As we design these things, we could be thinking
about designing these invisible worlds,
and also thinking about how they interact
with our personal ecosystems.
Our bodies are home to trillions of microbes,
and these creatures define who we are.
The microbes in your gut can influence your weight and your moods.
The microbes on your skin can help boost your immune system.
The microbes in your mouth can freshen your breath,
or not,
and the key thing is that our personal ecosystems
interact with ecosystems on everything we touch.
So, for example, when you touch a pencil,
microbial exchange happens.
If we can design the invisible ecosystems in our surroundings,
this opens a path to influencing
our health in unprecedented ways.
I get asked all of the time from people,
"Is it possible to really design microbial ecosystems?"
And I believe the answer is yes.
I think we're doing it right now,
but we're doing it unconsciously.
I'm going to share data with you
from one aspect of my research focused on architecture
that demonstrates how, through both conscious
and unconscious design,
we're impacting these invisible worlds.
This is the Lillis Business Complex at the University of Oregon,
and I worked with a team of architects and biologists
to sample over 300 rooms in this building.
We wanted to get something like a fossil record of the building,
and to do this, we sampled dust.
From the dust, we pulled out bacterial cells,
broke them open, and compared their gene sequences.
This means that people in my group
were doing a lot of vacuuming during this project.
This is a picture of Tim, who,
right when I snapped this picture, reminded me,
he said, "Jessica, the last lab group I worked in
I was doing fieldwork in the Costa Rican rainforest,
and things have changed dramatically for me."
So I'm going to show you now first what we found in the offices,
and we're going to look at the data through a visualization tool
that I've been working on in partnership with Autodesk.
The way that you look at this data is,
first, look around the outside of the circle.
You'll see broad bacterial groups,
and if you look at the shape of this pink lobe,
it tells you something about the relative abundance of each group.
So at 12 o'clock, you'll see that offices have a lot of
alphaproteobacteria, and at one o'clock
you'll see that bacilli are relatively rare.
Let's take a look at what's going on in different space types in this building.

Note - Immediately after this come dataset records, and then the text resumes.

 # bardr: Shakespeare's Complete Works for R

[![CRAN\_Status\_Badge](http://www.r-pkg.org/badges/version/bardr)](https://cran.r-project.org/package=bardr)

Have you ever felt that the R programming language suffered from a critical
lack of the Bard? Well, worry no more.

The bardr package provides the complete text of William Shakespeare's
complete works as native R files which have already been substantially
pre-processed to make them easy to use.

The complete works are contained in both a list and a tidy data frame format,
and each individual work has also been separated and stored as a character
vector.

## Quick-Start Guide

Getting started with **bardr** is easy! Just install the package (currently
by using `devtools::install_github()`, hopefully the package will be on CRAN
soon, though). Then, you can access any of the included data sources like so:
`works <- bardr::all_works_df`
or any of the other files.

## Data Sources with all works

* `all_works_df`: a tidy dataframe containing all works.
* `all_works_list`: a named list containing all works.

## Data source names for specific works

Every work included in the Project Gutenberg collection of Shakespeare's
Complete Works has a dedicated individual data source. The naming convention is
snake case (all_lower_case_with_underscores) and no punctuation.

If you look inside the restrooms,
they all have really similar ecosystems,
and if you were to look inside the classrooms,
those also have similar ecosystems.
But if you look across these space types,
you can see that they're fundamentally different
from one another.
I like to think of bathrooms like a tropical rainforest.
I told Tim, "If you could just see the microbes,
it's kind of like being in Costa Rica. Kind of."
And I also like to think of offices as being a temperate grassland.
This perspective is a really powerful one for designers,
because you can bring on principles of ecology,
and a really important principle of ecology is dispersal,
the way organisms move around.
We know that microbes are dispersed around by people
and by air.
So the very first thing we wanted to do in this building
was look at the air system.
Mechanical engineers design air handling units
to make sure that people are comfortable,
that the air flow and temperature is just right.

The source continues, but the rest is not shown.